Your task: Pull every line containing "here" from the entries.

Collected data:
+++

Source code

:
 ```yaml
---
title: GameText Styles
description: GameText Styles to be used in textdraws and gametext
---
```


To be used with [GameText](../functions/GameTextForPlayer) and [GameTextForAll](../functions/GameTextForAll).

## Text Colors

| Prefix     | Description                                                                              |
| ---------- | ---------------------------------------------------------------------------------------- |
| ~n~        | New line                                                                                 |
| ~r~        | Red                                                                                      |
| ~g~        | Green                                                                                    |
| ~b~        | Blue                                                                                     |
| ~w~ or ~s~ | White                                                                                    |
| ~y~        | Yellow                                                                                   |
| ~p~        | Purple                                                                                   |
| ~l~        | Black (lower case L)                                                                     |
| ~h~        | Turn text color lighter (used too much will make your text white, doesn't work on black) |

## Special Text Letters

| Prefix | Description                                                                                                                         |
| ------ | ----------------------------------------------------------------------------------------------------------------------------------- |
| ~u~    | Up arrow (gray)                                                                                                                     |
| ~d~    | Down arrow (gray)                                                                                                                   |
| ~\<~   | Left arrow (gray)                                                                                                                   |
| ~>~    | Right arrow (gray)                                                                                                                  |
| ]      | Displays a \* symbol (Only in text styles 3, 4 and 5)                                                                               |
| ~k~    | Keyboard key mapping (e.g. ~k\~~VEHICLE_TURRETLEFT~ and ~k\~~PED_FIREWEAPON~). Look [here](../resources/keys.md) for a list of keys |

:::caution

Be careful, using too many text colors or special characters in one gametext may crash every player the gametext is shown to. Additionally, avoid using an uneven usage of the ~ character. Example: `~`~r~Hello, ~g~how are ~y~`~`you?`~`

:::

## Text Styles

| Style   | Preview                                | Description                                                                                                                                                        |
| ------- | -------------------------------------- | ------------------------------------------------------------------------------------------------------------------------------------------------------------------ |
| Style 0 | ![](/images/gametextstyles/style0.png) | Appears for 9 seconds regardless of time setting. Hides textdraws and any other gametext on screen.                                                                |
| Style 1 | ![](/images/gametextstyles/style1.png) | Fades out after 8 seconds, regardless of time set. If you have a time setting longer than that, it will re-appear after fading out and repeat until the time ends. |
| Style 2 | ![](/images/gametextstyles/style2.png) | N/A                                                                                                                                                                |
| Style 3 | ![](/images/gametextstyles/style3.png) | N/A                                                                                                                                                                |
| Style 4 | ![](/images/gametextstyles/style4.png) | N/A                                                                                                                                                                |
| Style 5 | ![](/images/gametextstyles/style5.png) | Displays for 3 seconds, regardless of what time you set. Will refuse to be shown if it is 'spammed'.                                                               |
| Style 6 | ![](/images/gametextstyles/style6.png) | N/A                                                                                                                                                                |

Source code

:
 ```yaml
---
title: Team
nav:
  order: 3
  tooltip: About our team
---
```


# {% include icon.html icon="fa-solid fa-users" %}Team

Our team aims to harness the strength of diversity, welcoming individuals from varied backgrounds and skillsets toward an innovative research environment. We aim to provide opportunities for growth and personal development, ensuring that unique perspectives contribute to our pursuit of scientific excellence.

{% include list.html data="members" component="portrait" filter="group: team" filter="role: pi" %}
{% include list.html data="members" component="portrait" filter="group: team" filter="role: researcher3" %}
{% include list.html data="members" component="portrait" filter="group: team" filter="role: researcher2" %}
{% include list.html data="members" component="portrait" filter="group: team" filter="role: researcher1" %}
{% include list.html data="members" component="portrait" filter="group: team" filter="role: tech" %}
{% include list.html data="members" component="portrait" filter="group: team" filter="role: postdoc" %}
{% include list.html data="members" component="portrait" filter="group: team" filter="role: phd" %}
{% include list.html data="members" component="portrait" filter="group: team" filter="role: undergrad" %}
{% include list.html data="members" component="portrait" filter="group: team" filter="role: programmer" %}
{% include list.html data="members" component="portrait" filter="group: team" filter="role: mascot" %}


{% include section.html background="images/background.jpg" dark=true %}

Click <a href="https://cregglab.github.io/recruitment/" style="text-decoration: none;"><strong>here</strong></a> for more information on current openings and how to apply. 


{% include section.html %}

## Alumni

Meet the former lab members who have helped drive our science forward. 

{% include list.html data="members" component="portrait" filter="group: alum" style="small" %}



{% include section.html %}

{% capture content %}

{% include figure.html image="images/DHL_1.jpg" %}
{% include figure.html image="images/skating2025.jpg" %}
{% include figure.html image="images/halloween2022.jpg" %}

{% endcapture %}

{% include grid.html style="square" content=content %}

+++

Solved exercise:
| ~k~    | Keyboard key mapping (e.g. ~k\~~VEHICLE_TURRETLEFT~ and ~k\~~PED_FIREWEAPON~). Look [here](../resources/keys.md) for a list of keys |
Click <a href="https://cregglab.github.io/recruitment/" style="text-decoration: none;"><strong>here</strong></a> for more information on current openings and how to apply. 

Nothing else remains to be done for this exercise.